■ What to work on
Exactly as written, copy the lines that run from the start of the data below to the line containing "При определении модели", both ends included.

[Extracted records]
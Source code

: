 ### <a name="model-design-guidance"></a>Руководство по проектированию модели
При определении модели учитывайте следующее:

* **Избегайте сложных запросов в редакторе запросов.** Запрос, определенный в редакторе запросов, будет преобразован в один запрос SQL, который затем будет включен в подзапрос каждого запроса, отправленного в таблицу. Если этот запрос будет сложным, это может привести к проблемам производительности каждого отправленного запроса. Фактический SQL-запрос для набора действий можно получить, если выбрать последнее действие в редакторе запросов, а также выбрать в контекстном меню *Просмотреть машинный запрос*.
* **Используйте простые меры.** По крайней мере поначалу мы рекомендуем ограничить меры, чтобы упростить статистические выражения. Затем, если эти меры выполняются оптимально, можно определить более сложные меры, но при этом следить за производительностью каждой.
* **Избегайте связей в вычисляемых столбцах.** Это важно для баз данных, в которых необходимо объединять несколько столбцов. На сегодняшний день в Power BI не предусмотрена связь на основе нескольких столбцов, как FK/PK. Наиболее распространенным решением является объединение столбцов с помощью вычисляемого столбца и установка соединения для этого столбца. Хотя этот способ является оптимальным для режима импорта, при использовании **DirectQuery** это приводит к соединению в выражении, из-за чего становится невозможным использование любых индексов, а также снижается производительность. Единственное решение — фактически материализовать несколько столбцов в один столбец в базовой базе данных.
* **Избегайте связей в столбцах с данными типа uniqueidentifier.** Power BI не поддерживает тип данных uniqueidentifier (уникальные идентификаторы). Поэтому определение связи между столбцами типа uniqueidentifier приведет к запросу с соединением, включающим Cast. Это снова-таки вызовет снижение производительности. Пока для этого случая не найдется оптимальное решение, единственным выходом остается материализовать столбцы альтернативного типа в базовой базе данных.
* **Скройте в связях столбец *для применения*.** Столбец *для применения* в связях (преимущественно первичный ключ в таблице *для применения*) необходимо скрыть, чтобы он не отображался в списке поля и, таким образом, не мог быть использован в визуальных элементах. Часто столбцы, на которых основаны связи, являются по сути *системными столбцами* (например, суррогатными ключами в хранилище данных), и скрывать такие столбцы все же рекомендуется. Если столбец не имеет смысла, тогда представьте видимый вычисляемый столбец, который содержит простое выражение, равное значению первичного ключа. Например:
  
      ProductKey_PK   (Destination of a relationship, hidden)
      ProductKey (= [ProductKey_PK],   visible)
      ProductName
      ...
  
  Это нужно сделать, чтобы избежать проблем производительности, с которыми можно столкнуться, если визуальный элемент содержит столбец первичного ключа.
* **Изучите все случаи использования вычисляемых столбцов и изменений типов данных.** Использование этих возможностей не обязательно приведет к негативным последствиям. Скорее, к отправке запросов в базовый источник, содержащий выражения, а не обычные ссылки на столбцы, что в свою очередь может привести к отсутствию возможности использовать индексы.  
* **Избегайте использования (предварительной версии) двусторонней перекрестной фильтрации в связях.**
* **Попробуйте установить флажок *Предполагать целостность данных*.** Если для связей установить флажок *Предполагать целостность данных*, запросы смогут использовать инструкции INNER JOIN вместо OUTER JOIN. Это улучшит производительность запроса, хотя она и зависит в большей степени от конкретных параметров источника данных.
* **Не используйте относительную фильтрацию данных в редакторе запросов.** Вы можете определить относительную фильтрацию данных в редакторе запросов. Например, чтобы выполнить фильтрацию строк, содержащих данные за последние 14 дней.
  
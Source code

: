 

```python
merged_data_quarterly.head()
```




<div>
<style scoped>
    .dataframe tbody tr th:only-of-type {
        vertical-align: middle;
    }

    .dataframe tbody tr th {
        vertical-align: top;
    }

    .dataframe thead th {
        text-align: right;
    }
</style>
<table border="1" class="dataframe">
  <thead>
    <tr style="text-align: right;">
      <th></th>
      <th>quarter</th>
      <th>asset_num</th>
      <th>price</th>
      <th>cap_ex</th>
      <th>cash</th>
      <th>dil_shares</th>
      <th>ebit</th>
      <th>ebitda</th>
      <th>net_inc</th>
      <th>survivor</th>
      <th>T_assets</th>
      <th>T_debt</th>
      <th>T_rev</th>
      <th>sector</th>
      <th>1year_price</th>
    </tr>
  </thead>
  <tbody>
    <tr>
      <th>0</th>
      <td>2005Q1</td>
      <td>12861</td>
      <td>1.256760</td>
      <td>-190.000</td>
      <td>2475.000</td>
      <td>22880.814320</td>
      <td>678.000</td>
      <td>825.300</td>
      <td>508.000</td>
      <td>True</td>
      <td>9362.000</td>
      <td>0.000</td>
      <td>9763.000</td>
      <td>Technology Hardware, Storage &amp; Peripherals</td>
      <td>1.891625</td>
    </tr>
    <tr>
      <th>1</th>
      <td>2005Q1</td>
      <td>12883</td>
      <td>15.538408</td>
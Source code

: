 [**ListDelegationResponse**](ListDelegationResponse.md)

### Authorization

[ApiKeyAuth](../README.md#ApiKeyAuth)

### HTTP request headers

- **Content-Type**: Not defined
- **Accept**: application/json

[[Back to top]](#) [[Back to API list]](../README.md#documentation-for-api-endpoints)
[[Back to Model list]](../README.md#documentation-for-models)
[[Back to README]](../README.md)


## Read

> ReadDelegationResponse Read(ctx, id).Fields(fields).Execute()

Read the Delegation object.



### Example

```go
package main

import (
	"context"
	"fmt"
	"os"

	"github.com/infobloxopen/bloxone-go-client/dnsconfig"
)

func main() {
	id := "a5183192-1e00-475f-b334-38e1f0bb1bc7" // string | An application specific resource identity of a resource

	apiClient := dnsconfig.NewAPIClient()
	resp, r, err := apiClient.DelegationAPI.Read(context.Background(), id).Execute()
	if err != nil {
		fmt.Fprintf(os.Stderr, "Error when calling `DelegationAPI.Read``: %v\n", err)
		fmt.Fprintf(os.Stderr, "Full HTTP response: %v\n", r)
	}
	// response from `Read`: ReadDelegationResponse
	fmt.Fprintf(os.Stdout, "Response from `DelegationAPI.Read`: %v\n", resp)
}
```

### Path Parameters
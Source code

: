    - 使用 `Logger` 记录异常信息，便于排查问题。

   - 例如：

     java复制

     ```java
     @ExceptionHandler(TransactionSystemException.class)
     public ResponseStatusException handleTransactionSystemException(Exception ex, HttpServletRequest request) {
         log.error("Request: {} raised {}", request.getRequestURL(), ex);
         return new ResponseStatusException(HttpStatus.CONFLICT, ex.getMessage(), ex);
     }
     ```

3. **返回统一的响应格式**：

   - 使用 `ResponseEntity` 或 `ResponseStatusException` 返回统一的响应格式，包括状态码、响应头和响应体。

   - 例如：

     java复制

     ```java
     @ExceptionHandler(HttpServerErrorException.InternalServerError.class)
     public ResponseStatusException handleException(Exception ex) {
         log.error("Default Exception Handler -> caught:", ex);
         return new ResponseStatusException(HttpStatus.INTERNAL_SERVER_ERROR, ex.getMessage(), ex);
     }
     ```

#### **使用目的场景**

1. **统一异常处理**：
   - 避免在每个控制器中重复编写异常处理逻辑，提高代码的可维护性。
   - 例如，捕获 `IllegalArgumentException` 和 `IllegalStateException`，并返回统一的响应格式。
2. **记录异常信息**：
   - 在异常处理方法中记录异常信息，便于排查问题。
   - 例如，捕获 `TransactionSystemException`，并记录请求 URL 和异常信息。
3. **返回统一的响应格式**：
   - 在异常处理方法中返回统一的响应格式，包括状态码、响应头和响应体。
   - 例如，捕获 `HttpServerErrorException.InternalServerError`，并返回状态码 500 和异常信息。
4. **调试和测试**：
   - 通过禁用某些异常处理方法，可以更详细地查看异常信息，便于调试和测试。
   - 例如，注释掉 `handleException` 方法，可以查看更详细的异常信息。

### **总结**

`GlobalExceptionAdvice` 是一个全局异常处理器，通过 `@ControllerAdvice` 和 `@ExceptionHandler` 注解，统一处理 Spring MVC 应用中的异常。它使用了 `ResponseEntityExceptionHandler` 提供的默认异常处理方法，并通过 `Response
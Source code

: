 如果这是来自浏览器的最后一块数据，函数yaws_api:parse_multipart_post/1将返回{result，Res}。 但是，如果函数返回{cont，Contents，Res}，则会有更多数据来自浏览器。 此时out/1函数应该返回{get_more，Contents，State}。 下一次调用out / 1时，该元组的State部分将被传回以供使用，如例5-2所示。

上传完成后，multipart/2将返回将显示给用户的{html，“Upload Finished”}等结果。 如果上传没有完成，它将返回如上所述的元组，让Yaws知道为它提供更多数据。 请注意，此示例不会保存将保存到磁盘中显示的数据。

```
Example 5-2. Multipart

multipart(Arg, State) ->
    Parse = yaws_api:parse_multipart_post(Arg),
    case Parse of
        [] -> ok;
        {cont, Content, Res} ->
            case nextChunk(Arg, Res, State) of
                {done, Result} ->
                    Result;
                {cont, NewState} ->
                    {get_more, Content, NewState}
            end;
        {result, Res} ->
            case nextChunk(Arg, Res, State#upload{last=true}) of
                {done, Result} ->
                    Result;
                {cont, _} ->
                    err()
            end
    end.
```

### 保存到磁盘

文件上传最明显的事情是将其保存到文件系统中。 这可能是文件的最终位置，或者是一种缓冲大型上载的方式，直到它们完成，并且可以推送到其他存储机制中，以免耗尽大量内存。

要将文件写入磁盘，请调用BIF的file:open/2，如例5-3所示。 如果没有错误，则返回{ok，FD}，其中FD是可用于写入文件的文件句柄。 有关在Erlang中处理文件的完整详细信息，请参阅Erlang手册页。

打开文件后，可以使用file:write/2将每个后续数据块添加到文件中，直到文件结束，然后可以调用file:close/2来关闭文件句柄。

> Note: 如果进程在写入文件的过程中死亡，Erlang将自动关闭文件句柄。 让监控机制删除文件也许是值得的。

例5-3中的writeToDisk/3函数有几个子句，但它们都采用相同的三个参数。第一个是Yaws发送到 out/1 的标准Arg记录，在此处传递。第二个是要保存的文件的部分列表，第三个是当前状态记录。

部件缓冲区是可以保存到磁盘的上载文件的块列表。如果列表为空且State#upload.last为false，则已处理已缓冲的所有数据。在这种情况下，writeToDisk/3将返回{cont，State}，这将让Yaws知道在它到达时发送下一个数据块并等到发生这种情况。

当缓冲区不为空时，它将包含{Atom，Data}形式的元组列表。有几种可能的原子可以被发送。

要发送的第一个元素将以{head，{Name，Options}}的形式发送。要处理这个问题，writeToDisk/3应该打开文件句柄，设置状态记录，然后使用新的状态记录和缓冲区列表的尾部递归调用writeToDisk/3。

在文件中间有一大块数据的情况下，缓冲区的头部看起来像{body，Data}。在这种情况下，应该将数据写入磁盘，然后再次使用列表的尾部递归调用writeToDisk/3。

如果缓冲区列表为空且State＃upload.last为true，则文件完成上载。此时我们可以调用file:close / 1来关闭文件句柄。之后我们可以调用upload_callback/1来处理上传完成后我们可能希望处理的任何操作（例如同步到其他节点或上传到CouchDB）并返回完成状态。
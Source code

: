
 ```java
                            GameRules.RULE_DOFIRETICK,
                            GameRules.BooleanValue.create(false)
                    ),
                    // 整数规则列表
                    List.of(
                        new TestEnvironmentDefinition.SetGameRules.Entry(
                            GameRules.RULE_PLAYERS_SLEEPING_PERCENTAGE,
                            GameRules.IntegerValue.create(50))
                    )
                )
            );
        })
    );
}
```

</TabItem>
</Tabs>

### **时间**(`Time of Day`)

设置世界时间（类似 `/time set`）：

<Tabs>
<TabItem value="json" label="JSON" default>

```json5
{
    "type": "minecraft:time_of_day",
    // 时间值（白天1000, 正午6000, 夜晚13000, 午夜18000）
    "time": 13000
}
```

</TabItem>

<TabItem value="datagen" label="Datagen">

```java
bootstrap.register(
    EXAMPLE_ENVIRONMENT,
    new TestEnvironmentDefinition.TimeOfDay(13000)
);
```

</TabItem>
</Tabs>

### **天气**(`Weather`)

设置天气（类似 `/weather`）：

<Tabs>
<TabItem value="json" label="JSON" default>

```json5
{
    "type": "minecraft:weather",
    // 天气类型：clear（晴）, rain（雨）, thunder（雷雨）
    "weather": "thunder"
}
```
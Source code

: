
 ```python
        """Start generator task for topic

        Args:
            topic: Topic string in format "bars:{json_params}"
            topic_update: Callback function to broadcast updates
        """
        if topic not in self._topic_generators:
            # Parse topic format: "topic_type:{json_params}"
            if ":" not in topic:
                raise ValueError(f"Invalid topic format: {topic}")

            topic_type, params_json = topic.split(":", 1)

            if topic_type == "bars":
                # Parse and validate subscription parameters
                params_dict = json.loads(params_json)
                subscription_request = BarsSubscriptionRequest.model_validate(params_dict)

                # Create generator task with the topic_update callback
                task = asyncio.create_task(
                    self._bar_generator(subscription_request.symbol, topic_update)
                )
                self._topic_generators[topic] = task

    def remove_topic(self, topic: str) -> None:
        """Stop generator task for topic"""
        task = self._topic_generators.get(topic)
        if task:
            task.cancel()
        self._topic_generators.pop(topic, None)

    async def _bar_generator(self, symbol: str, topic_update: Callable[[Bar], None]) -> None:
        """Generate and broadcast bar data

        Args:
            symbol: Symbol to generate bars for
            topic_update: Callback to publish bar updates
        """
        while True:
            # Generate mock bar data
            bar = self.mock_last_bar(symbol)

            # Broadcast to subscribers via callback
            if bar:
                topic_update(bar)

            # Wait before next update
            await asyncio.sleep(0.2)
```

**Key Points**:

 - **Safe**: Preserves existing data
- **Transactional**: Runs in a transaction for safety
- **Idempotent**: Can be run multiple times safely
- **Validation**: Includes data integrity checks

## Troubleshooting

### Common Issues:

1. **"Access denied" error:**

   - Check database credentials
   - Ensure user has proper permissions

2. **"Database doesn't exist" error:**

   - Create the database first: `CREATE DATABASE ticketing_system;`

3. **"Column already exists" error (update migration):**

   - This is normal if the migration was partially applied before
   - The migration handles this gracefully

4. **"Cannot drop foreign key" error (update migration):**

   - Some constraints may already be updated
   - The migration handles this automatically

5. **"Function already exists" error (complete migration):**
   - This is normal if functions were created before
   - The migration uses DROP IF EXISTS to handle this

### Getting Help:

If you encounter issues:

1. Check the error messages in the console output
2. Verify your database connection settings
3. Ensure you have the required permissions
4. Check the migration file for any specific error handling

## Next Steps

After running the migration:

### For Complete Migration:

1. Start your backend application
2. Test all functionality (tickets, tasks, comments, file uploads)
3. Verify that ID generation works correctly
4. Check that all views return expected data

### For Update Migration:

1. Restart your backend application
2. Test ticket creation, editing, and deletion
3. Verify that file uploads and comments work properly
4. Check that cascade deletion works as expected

■ Result below
Source code

: ### <a name="model-design-guidance"></a>Руководство по проектированию модели
При определении модели учитывайте следующее:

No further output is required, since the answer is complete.